Though his Anfield tenure was mercifully short, it’s hard to forget just how specularly dire the Reds were with the 70-year old at the helm. The Eagles manager remains a stark reminder of the dark days under the bungling ownership of Tom Hicks and George Gillette and truly puts in to focus what’s been a steady — although slow — shift back to the top under the stewardship of Fenway Sports Group. Could you think of a coach better suited to play the antithesis of Jurgen Klopp than ol’ Roy?
“He likes to shout on the side of the field, he likes to be involved in the game. If things aren’t being done, obviously he’ll tell you that,” said Liverpool midfielder James Milner when asked about the German. “Sometimes at half-time you’ll get a team-talk where he is angry but other times you might expect that and he doesn’t. I think it’s important as a manager that he can come from both ways,” explained the vice-captain. “He obviously loves a hug as well – he’s got that side in him at the end of the game,” added the Englishman. “As a manager, you need to know when to give the bear hug and when to give the boot up the backside. He judges that pretty well most of the time.”
Drafted in from Manchester City on a free by Brendan Rodgers, Milner thankfully never had to work under Hodgson at Anfield, but he’s familiar with the veteran manager from the England set-up. Winning only thirteen and drawing nine of his 31-matches in charge, the now Palace boss presided over one of the worst spells in the Reds history — a stark contrast to what’s going down today.
Looking likely to finish in the top four for the second season on the hop and in to the quarter-finals of the Champions League, Liverpool are playing modern, wholly entertaining attacking football and are a force to be reckoned with under Klopp with the German pushing his players from the off to win.
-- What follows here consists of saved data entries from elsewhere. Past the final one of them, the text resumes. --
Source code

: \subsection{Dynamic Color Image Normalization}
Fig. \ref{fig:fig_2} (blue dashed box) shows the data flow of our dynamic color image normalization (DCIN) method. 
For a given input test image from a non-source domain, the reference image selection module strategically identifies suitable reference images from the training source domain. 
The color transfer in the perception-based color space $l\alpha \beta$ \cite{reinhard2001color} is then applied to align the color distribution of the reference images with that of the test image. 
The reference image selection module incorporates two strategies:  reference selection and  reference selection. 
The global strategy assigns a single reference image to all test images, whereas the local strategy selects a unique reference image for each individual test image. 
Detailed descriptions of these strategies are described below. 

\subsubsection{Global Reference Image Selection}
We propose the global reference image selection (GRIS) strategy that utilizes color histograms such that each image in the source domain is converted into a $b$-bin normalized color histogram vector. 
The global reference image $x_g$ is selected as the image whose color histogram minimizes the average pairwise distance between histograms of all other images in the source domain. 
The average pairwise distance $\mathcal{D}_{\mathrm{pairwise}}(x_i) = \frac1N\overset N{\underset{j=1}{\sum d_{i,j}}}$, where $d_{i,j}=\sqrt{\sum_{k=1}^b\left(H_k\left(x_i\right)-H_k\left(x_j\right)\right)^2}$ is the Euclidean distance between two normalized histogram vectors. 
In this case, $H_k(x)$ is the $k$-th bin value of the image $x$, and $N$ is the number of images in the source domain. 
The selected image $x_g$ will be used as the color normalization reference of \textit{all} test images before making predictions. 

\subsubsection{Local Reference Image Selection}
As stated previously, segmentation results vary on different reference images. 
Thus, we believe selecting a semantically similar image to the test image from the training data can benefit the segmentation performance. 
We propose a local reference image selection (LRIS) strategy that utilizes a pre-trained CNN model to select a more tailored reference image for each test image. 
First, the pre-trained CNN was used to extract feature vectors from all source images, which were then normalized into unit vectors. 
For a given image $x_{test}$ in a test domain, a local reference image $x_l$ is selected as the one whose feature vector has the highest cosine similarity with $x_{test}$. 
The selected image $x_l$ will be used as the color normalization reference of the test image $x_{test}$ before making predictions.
“[It was] intense. He loves his job and loves football. He is passionate,” stressed Milner, revealing that he was straight in to it from the very first time he took charge of team training. “His first game was Spurs away and the tempo of that game was ridiculous; they play a high tempo as well and it was his first game,” mused the utility man. “We played a pressing game under Brendan as well, but I just remember the intensity and the tempo,” he continued. “He was trying to get his ideas across quickly but not too much too soon. It’s a long way from what we do now. I remember, in the first few sessions, him trying to get that across.”